- Opening Delimiter -

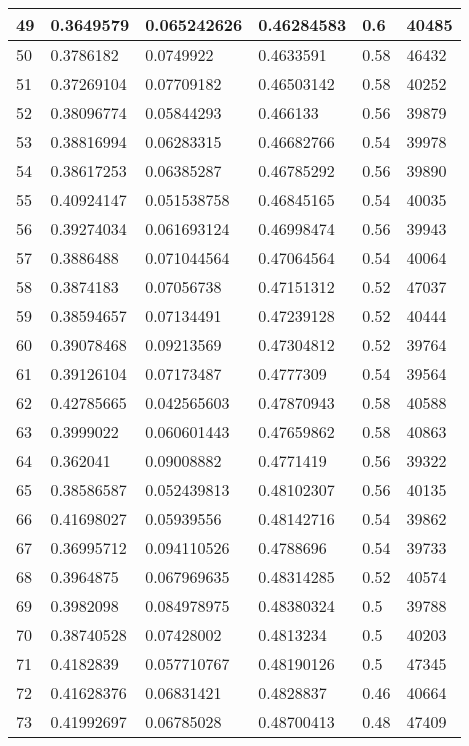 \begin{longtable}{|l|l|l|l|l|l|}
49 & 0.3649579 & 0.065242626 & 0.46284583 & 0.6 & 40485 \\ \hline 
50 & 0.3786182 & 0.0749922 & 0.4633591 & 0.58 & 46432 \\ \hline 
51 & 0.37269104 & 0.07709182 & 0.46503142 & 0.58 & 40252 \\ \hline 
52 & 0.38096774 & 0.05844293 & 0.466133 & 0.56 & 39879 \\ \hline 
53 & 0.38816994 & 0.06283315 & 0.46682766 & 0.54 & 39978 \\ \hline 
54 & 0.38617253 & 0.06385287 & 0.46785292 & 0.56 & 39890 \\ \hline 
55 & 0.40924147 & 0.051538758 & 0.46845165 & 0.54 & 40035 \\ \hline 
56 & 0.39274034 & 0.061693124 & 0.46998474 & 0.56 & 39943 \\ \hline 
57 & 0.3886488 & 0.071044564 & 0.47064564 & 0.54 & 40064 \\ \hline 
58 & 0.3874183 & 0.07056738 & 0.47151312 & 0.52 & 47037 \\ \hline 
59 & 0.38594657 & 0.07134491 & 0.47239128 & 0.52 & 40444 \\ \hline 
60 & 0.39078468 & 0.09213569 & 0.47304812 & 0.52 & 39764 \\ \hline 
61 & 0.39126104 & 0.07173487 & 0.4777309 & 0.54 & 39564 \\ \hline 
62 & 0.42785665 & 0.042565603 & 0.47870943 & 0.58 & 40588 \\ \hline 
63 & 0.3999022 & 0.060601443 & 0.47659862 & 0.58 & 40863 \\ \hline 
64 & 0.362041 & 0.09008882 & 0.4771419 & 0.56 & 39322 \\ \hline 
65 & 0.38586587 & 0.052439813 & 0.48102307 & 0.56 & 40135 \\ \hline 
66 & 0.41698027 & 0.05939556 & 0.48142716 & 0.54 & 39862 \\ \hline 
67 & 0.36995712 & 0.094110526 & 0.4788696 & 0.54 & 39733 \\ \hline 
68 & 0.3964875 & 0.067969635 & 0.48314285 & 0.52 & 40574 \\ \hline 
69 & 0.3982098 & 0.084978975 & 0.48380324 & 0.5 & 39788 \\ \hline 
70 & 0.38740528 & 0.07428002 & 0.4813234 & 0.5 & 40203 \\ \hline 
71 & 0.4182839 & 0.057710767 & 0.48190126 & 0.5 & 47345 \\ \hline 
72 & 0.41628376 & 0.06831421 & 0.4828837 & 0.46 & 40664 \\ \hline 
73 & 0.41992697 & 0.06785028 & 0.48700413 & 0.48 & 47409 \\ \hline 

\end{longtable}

- Closing Delimiter -
- Opening Delimiter -

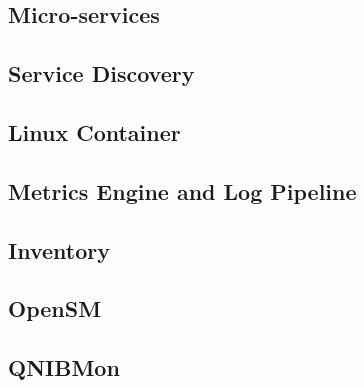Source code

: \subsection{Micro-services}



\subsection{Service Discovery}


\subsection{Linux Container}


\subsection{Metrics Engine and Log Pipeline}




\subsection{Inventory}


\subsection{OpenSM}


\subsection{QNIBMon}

- Closing Delimiter -
- Opening Delimiter -

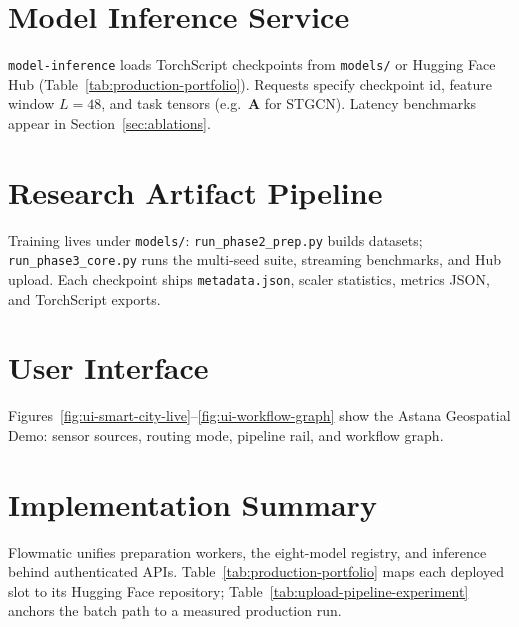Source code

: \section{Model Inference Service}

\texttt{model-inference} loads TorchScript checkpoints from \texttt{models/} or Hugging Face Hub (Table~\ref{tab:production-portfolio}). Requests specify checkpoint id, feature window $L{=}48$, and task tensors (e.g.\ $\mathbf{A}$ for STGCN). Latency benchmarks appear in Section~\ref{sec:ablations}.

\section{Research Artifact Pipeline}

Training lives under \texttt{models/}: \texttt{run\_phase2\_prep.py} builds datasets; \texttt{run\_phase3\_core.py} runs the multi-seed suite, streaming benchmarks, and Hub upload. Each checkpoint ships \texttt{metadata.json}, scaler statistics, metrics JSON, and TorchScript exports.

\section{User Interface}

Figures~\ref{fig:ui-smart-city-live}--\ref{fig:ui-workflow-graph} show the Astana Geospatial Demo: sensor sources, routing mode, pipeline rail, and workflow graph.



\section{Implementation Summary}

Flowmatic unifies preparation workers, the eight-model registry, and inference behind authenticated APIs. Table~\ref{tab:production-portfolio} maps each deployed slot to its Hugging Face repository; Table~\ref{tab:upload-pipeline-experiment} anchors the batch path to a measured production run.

- Closing Delimiter -

> [ASSIGNED TASK]:
A line qualifies when it holds the word "portfolio"; report all qualifying lines from the records above.

> [ANSWER BOX]:
\texttt{model-inference} loads TorchScript checkpoints from \texttt{models/} or Hugging Face Hub (Table~\ref{tab:production-portfolio}). Requests specify checkpoint id, feature window $L{=}48$, and task tensors (e.g.\ $\mathbf{A}$ for STGCN). Latency benchmarks appear in Section~\ref{sec:ablations}.
Flowmatic unifies preparation workers, the eight-model registry, and inference behind authenticated APIs. Table~\ref{tab:production-portfolio} maps each deployed slot to its Hugging Face repository; Table~\ref{tab:upload-pipeline-experiment} anchors the batch path to a measured production run.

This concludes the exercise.